Brexit blues across London’s art scene as Theresa May triggers article 50

by Louisa Buck  |  30.03.2017
Brexit blues across London’s art scene as Theresa May triggers article 50
Nato Thompson and Jeremy Deller with Andrei Molodkin's work
Yesterday (29 March) as Theresa May enacted Article 50 and so officially kick- started the UK’s withdrawal from Europe, responses across London’s art world were both direct and oblique, but universally negative. 

At Lisson Gallery, Anish Kapoor was unveiling his throat-grippingly visceral new sculptures that look as if some giant beast has been flayed, dismembered and bagged-up in the gallery’s clean white spaces. But while Kapoor had already told The Art Newspaper in no uncertain terms that he found the UK’s departure from the EU “heartbreaking”, he was also keen to stress that even though his raw, wounded works might chime with the mood of the day, they did not refer to it. 

“I hate Trump and I hate Brexit and they are around my life and my work, but they are not what the work is about,” he said. Nonetheless he was happy to pose in defiantly outraged “WTF?”-mode in front of one of his most dramatically gory creations.

Anish Kapoor in WTF-mode
The significance of the day was also not lost on the artist Jeremy Deller and the activist and Creative Time curator Nato Thompson. They had come together to discuss Thompson’s latest book, Culture as Weapon: the Art of Influence in Everyday Life (2017), at an event hosted by a/political in south London. 

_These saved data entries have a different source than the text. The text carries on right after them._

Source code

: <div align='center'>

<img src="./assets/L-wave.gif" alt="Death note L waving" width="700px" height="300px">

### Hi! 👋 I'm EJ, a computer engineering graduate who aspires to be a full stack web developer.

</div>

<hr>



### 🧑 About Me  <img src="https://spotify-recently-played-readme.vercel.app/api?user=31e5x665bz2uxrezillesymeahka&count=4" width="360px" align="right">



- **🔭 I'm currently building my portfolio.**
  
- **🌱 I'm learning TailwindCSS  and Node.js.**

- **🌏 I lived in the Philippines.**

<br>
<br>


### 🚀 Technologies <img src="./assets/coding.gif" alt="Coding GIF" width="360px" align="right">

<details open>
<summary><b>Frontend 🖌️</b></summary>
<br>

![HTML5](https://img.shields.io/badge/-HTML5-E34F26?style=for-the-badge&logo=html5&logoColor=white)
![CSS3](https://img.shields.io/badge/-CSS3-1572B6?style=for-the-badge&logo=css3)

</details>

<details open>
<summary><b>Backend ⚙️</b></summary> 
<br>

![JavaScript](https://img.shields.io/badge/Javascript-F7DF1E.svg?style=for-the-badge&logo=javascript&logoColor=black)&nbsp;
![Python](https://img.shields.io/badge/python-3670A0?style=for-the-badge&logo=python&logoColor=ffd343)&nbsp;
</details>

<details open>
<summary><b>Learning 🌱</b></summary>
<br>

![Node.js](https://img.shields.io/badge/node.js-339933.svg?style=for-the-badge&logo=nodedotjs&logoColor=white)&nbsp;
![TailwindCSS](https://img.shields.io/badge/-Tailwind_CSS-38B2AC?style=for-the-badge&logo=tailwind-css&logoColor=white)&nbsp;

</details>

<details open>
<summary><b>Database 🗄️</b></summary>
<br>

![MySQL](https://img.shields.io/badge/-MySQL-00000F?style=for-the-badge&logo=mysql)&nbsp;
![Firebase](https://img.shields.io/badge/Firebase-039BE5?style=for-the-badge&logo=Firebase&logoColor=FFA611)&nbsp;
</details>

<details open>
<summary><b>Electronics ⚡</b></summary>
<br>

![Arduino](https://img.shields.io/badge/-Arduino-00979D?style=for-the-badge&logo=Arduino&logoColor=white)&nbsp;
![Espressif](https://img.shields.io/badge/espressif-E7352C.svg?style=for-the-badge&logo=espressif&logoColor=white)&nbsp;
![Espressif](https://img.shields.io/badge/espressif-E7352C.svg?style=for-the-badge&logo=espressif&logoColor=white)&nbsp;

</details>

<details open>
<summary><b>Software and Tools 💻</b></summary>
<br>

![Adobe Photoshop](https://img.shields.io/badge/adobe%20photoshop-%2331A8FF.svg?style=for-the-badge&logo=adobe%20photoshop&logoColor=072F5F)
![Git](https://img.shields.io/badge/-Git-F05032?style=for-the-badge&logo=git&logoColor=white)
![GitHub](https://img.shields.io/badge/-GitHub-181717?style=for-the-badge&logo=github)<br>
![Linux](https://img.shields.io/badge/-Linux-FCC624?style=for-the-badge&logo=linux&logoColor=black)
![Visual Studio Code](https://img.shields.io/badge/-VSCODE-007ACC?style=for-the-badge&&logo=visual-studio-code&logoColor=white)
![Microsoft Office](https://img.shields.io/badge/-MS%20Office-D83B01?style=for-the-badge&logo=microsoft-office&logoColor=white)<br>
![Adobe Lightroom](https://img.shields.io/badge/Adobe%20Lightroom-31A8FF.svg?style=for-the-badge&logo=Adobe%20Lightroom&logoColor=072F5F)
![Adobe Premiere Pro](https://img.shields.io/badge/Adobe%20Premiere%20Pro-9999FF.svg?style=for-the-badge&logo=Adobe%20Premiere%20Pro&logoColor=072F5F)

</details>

Among the audience coming together to hear about Thompson’s book—which explores the ways culture has been co-opted to tap into our emotions by governments and businesses worldwide—were the artists Oscar Murillo, Franko B, and Anjalika Sagar of the Otolith Group; the South London Gallery director Margot Heller; the Creative Time director Katie Hollander; and Artangel’s co-directors James Lingwood and Michael Morris. 

Never mind that Thompson’s tome was completed before the outcome of both the UK’s referendum and the US presidential election, it was widely agreed that his analysis of the relationship between advertising, media, art and politics could not be more relevant to the current status quo on both sides of the Atlantic. 

It was also appreciated that the in-conversation took place next to the Russian artist and provocateur Andrei Molodkin’s work that pumps crude oil through a container spelling out the words “FUCK YOU”, while across the room was Santiago Sierra’s sculpture consisting simply of the giant word “NO”. Enough said.